Hüseyin ÇİÇEK
Gazimağusa’ya bağlı Yeni Boğaziçi bölgesinde, 27 Aralık 2013 tarihinde işlendiği iddia edilen Ahmet Aybak cinayeti ile ilgili davaya dün devam edildi. Meselenin Tahkikat Subayı Ömür Dalkıran’ın, avukat Emre Kadri tarafından yapılan istintakının tamamlanmasının ardından dava, bugün Türkiye’den gelecek olan Adli Tıp Uzmanlarının dinlenmesi ile devam edecek.
İddia Makamı Başsavcılık adına Kıdemli Savcı Mustafa İldeniz’in yürüttüğü davanın dünkü duruşmasında, polis müfettiş muavini Ömür Dalkıran, sanık 2 Mustafa İlhan Tuncay’ın avukatı Emre Kadri’nin sorularını yanıtladı. İddialarına dünkü duruşmada da devam eden Emre Kadri, müvekkilinin Aybak’ın fiilen öldürülmesi ile ilişkili hiçbir icraatının olmadığını savundu.
“Müvekkilim, Maraşlı’nın planını bilmiyordu”

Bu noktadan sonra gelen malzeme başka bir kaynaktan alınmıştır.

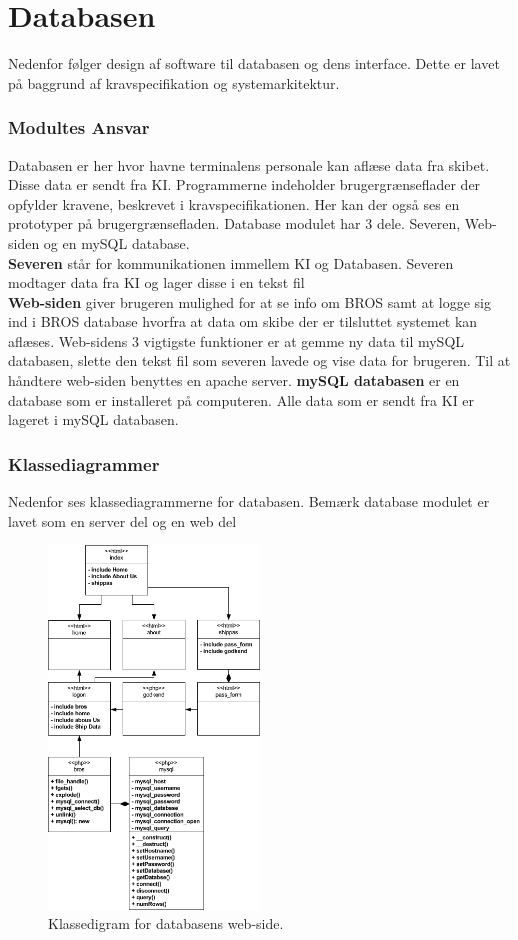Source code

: \chapter{Databasen}
Nedenfor følger design af software til databasen og dens interface. Dette er lavet på baggrund af kravspecifikation og systemarkitektur. 



\subsection{Modultes Ansvar}
Databasen er her hvor havne terminalens personale kan aflæse data fra skibet. Disse data er sendt fra KI. Programmerne indeholder brugergrænseflader der opfylder kravene, beskrevet i kravspecifikationen. Her kan der også ses en prototyper på brugergrænsefladen.
Database modulet har 3 dele. Severen, Web-siden og en mySQL database. \\
\textbf{Severen} står for kommunikationen immellem KI og Databasen. Severen modtager data fra KI og lager disse i en tekst fil\\
\textbf{Web-siden} giver brugeren mulighed for at se info om BROS samt at logge sig ind i BROS database hvorfra at data om skibe der er tilsluttet systemet kan aflæses. Web-sidens 3 vigtigste funktioner er at gemme ny data til mySQL databasen, slette den tekst fil som severen lavede og vise data for brugeren. Til at håndtere web-siden benyttes en apache server.
\textbf{mySQL databasen} er en database som er  installeret på computeren. Alle data som er sendt fra KI er lageret i mySQL databasen.

\subsection{Klassediagrammer}
Nedenfor ses klassediagrammerne for databasen. Bemærk database modulet er lavet som en server del og en web del
\begin{figure}[H]
	\centering
	\includegraphics[width=0.5\textwidth]{billeder/web_klasse}
	\caption{Klassedigram for databasens web-side.}
	\label{fig:serverKlassediagram}
\end{figure}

Müvekkili Mustafa İlhan Tuncay’ın, İbrahim Maraşlı’nın maktul ile ilgili planını bilmediğini ileri süren Kadri, Güney Kıbrıs’ta satışı serbest olan “metomil” türü zehri sanık 1 İbrahim Maraşlı’nın olay günü Güney Kıbrıs’a geçerek aldığını ve bu durumdan müvekkilinin haberi olmadığını iddia etti.
“Maktul olay yerine gelmeden önce zehirlenmiş olabilir”
Metomilin etkisi için miktarının, organizmaya hangi yolla alındığının, yoğunluğunun ve kişinin vücut ağırlığı gibi bazı etkenlerin önemli olduğunu savunan Kadri, metomilin etkisini bazen 34 saat sonra da gösterebileceğini iddia ederek, maktulün olay yerine gelmeden önce zehirlenmiş olabileceğini ileri sürdü. Dalkıran ise bu soruya “maktul olay yerinde tatlıyı yedikten sonra fenalaşarak yaşamını yitirdi” şeklinde cevap verdi.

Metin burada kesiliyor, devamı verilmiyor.